It should come as no surprise that the AI-driven product a leading 49 percent of U.S. adults were most interested in came in the form of AI-powered online search, according to recently-published survey data.
In in the B2B sector — with its longer buying cycles and greater number of touch-points than in the B2C world, a better search experience thanks to generative AI could be especially welcome, as B2B buyers seek to find information about generally more complex products and services. Marketers have traditionally made search a component of brand promotion strategies, in both non-paid organic and paid search advertising, with Google long holding the undisputed dominant role in search.

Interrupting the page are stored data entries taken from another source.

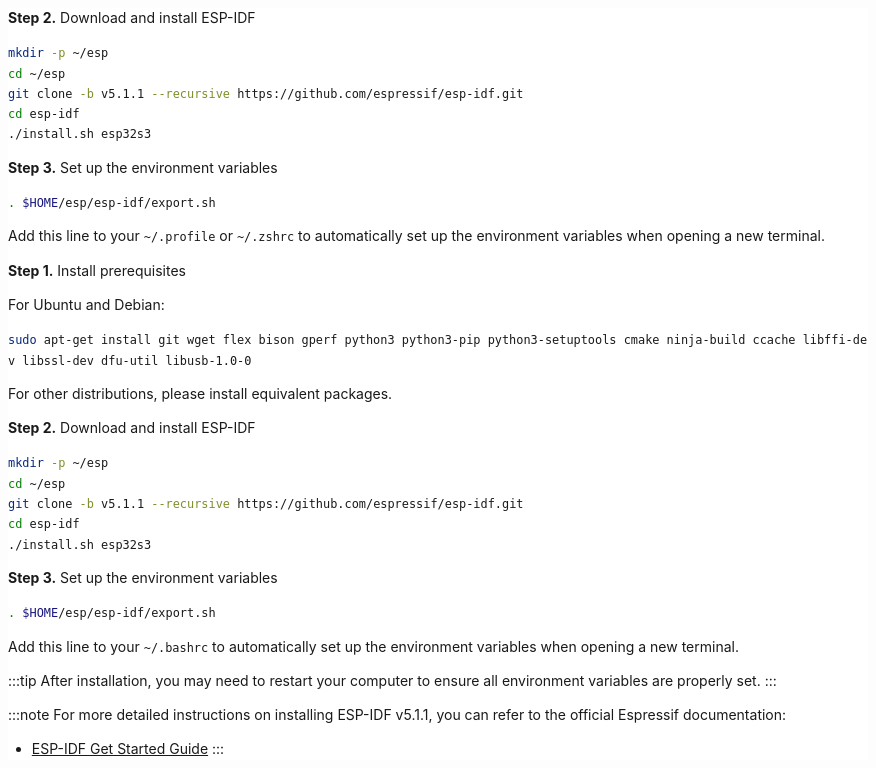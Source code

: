 **Step 2.** Download and install ESP-IDF

```bash
mkdir -p ~/esp
cd ~/esp
git clone -b v5.1.1 --recursive https://github.com/espressif/esp-idf.git
cd esp-idf
./install.sh esp32s3
```

**Step 3.** Set up the environment variables

```bash
. $HOME/esp/esp-idf/export.sh
```

Add this line to your `~/.profile` or `~/.zshrc` to automatically set up the environment variables when opening a new terminal.

</TabItem>

<TabItem value="Linux" label="Linux">

**Step 1.** Install prerequisites

For Ubuntu and Debian:
```bash
sudo apt-get install git wget flex bison gperf python3 python3-pip python3-setuptools cmake ninja-build ccache libffi-dev libssl-dev dfu-util libusb-1.0-0
```

For other distributions, please install equivalent packages.

**Step 2.** Download and install ESP-IDF

```bash
mkdir -p ~/esp
cd ~/esp
git clone -b v5.1.1 --recursive https://github.com/espressif/esp-idf.git
cd esp-idf
./install.sh esp32s3
```

**Step 3.** Set up the environment variables

```bash
. $HOME/esp/esp-idf/export.sh
```

Add this line to your `~/.bashrc` to automatically set up the environment variables when opening a new terminal.

</TabItem>
</Tabs>

:::tip
After installation, you may need to restart your computer to ensure all environment variables are properly set.
:::

:::note
For more detailed instructions on installing ESP-IDF v5.1.1, you can refer to the official Espressif documentation:
- [ESP-IDF Get Started Guide](https://docs.espressif.com/projects/esp-idf/en/v5.1.1/esp32s3/get-started/index.html)
:::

76 percent of U.S. advertising buyers noted that ads placed alongside Google search had the highest return on investment (ROI), according to Cowen survey data, and recent WARC survey data has shown that 53 percent of marketers expect to boost spending with Google in 2023 — a figure that is down from the 59 percent seen in 2022 — with some 11 percent planning to increase spending with Bing.
An increase of 27 percent during 2023 over 2022 global spending on AI has been predicted, with 2023 spending set to climb to $154 billion — an increase of more than $30 billion year-over-year — while overall AI spending is expected to eventually top the $300 billion mark by 2026, according to newly-published IDC forecast data, as we recently covered in our weekly Elevate B2B Marketing News.

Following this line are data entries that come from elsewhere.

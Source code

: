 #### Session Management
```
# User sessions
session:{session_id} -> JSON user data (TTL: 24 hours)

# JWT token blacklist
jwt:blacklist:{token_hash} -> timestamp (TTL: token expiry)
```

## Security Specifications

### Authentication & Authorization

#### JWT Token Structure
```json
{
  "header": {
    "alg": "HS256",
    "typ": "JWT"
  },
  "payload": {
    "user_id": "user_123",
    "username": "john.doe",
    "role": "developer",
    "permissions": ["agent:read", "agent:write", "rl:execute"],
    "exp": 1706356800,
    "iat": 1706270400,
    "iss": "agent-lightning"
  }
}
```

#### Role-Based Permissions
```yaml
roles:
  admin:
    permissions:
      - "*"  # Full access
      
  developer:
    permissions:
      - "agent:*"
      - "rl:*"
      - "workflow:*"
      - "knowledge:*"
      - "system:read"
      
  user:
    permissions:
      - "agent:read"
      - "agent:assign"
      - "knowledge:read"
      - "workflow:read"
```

52 percent of search industry practitioners have said that AI will be extremely important when it comes to delivering relevant search results in the future, according to newly-published survey data.
Adding AI to its search offerings sees Google facing many of the same challenges and considerations that Microsoft and other firms also face.
Recent Gartner data has shown that while consumers presently expected a certain level of misinformation to appear within AI-generated content, there was an expectation for organizations using AI-built content to clearly label it as such.
“All these businesses have a big task ahead of them to make sure that what they’re doing in generative AI is very plainly disclosed to the consumers that are interacting with them,” Debra Aho Williamson, principal analyst at Insider Intelligence recently observed.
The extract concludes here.